At the beginning of May every year  I kid myself that this year I will gather young nettle leaves and cook with them. I never do. I heave a sigh of relief at the end of May each year because then the leaves will be too mature and not so suitable, so I can make do with spinach.


It's May again and I've just discovered a UK initiative to make 19-30 May 2010 a National Be Nice to Nettles Week. You can read about why and how you should be nice to nettles here. Apart from the valuable role that Urtica Dioca plays in the ecosystem (ladybird heaven apparently), it seems its usefulness for everyday human life is amazing. You can use it to eat (numerous recipes on the web), to drink (as tea or beer), to make fabrics, to heal, to make fertilizer, to accelerate composting...I could go on.

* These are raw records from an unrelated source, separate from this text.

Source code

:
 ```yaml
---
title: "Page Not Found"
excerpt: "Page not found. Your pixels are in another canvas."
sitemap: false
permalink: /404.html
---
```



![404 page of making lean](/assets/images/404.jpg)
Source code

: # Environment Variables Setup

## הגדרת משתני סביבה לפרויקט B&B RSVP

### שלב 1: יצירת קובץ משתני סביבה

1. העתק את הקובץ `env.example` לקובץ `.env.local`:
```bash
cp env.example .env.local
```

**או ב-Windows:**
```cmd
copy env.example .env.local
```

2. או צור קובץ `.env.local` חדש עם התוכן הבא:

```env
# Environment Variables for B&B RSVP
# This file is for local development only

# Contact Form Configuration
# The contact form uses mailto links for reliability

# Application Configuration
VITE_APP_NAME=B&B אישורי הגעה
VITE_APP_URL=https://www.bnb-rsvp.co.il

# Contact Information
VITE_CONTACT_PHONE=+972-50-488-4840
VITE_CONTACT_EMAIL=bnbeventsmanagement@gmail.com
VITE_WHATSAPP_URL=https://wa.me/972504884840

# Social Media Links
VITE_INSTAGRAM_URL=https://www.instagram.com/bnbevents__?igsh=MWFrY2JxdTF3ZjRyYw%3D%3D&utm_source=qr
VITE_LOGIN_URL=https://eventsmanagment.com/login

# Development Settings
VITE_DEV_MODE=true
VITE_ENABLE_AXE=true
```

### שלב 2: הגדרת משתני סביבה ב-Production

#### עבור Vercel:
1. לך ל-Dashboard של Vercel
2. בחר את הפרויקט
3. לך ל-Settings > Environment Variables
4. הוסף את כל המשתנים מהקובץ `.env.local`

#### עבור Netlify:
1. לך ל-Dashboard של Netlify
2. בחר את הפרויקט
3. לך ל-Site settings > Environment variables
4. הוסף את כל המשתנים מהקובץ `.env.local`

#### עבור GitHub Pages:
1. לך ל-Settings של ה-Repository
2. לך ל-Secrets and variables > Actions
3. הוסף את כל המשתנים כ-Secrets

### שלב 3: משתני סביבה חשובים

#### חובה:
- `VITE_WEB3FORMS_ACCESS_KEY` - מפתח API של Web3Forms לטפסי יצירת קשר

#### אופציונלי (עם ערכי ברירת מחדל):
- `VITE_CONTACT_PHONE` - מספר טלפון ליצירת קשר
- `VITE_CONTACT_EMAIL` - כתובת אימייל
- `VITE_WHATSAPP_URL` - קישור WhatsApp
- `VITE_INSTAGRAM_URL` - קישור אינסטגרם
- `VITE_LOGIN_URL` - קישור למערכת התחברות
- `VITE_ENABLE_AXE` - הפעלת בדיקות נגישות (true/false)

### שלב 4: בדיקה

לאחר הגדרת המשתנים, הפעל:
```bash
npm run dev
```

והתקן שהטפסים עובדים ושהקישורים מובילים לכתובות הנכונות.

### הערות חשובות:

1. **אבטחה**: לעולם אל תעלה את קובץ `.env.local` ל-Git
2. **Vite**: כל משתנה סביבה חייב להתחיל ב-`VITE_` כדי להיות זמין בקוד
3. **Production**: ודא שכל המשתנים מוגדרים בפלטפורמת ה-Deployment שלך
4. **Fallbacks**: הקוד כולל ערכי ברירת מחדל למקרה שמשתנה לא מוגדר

Piers Warren has listed over a hundred uses in his book 101 Uses for Stinging Nettles  Sadly my attempts to rid the garden of nettles have been successful, but I'm sure they'll be back. Meanwhile I'm off for a walk across the fields. Should I take a bucket and a pair of tough gloves?

Comments

  1. No, this is all wrong. Nettles are for a long stick and practicing your golf swing.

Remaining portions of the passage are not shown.